All the physics in wipEout are tied to the assumption of a 30 fps frame step. The game does measure the delta time from the last frame, though and re-runs the physics multiple times per frame if needed. Going above 30 fps with this setup is impossible and left me with two options:

Of course I chose the latter and entered a world of pain.

The PSX hardware did not support floating point numbers, so wipEout used fixed point math for everything. With varying precisions. In different contexts.

In any case, the precision would not be enough for higher frame rates, so I opted to change everything to float, too.

I painstakingly went through the source to find all instances where a units per 30 fps step was assumed, figured out the fixed point precision that was used in this instance and convert it to units per second. I also implemented some basic functions to deal with 3d vectors.

It went from code like this

playerShip->vpivot.vx += playerShip->apivot.vx;      
playerShip->vpivot.vy += playerShip->apivot.vy;
playerShip->vpivot.vz += playerShip->apivot.vz;

playerShip->ppivot.vx += sar(playerShip->vpivot.vx , VELOCITY_SHIFT);
playerShip->ppivot.vy += sar(playerShip->vpivot.vy , VELOCITY_SHIFT);
playerShip->ppivot.vz += sar(playerShip->vpivot.vz , VELOCITY_SHIFT);

to this

self->vel = vec3_add(self->vel, vec3_mulf(self->accel, system_tick()));
self->pos = vec3_add(self->pos, vec3_mulf(self->vel, system_tick()));

I left a bit of a mess in the process, though. I didn't go all the way back to change the ship's attributes (thrust, turn rate etc.) into units per second, but instead changed it in place to something like (0.015625 * 30 * system_tick()) to account the .6 fixed point and the 30 fps step. So this still needs some cleaning up.

I hope I didn't change the physics in the process. It seems like I didn't and the game feels the same, whether it's running with 4000 fps or capped to 20. Still, I'm sure I changed some things that are now behaving a little different from the original game.

It leaves me wondering if this was the right decision. Getting rid of fixed point math certainly was the right call, but a fixed time step has a lot of advantages over the uncertainty that variable time steps bring. I will ponder over this another day.

Rewriting the game loop

There were multiple game loops! The title screen, main menu and the game itself all came with their own infinite loop. Once you enter them, you give up all outside control.

For what I had planned, that wouldn't fly. I needed a platform-calls-you approach, instead of a you-call-platform one. There are some things that need to happen each frame, regardless of if whether we are in the menu or not.
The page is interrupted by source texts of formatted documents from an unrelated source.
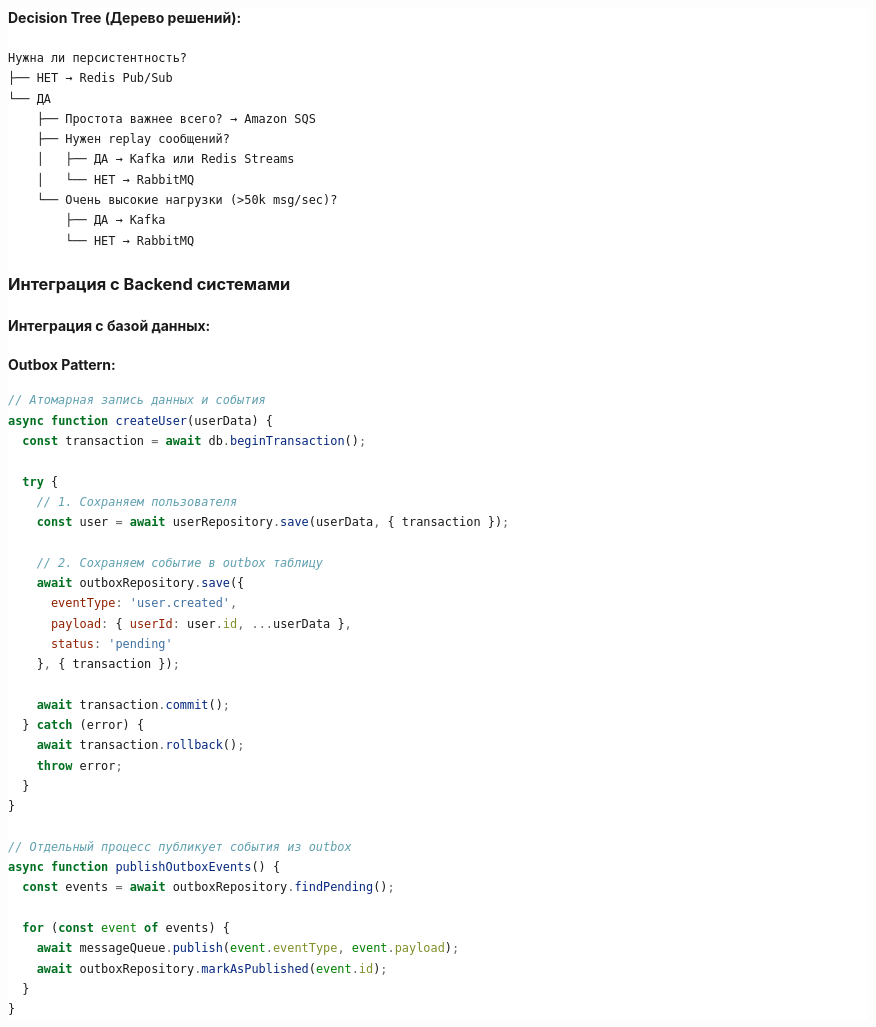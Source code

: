#### Decision Tree (Дерево решений):

```
Нужна ли персистентность?
├── НЕТ → Redis Pub/Sub
└── ДА
    ├── Простота важнее всего? → Amazon SQS
    ├── Нужен replay сообщений?
    │   ├── ДА → Kafka или Redis Streams  
    │   └── НЕТ → RabbitMQ
    └── Очень высокие нагрузки (>50k msg/sec)?
        ├── ДА → Kafka
        └── НЕТ → RabbitMQ
```

### Интеграция с Backend системами

#### Интеграция с базой данных:

**Outbox Pattern:**
```javascript
// Атомарная запись данных и события
async function createUser(userData) {
  const transaction = await db.beginTransaction();
  
  try {
    // 1. Сохраняем пользователя
    const user = await userRepository.save(userData, { transaction });
    
    // 2. Сохраняем событие в outbox таблицу
    await outboxRepository.save({
      eventType: 'user.created',
      payload: { userId: user.id, ...userData },
      status: 'pending'
    }, { transaction });
    
    await transaction.commit();
  } catch (error) {
    await transaction.rollback();
    throw error;
  }
}

// Отдельный процесс публикует события из outbox
async function publishOutboxEvents() {
  const events = await outboxRepository.findPending();
  
  for (const event of events) {
    await messageQueue.publish(event.eventType, event.payload);
    await outboxRepository.markAsPublished(event.id);
  }
}
```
Having the platform code do all these things and then call the game's update() function would be much nicer.

Also, a WASM version strictly cannot have an infinite loop. You need to give control back to the browser and wait for it to call your code again. So figuring out where exactly to splice the existing code and how to divide it into a setup() and update() function was quite the slog, but absolutely necessary.

While I was at it, I also implemented an extremely simple “scene manager”, where each scene (intro, title, menu and game) are just an init() and update() function.

struct {
    void (*init)();
    void (*update)();
} game_scenes[] = {
    [GAME_SCENE_INTRO]     = {intro_init, intro_update},
    [GAME_SCENE_TITLE]     = {title_init, title_update},
    [GAME_SCENE_MAIN_MENU] = {main_menu_init, main_menu_update},
    [GAME_SCENE_RACE]      = {race_init, race_update},
};

You then call game_set_scene(GAME_SCENE_MAIN_MENU) from anywhere in the code and the next frame switches to that scene.

A further improvement would be to split each scene into a separate update() and draw() function, but I left that for a later date.

Rewriting the HUD, menus & intro

The HUD for wipEout is fairly minimal and mostly consists of a bunch of text in different sizes and colors. Yet, the original source somehow expanded this to a few thousand lines of code. As mentioned before, the original speedometer from the PSX version is nowhere to be found.

I rewrote all the text rendering functionality and put it in a single spot (ui.h/ui.c). With this in place, most of the HUD code fits into 70 lines, with a re-implementation of the PSX speedometer taking another 120.

The original menu “system” was… I don't even know. I never took a close look. It's 5000 lines of spaghetti for the main menu plus another 4000 or so for the in game menu, credits (without the actual text) and win/lose screens. I threw this all away and re-implemented the menus by looking at them in a PSX emulator.

With a new, fairly minimal abstraction shared by all menus the whole menu code (main menu, ingame menu, credits and win/lose screens) clocks in at 1200 lines now. The new menu systems stores a bunch of “pages”. Each page comes with a title and some entries, where each entry can either be a button or a toggle with multiple options.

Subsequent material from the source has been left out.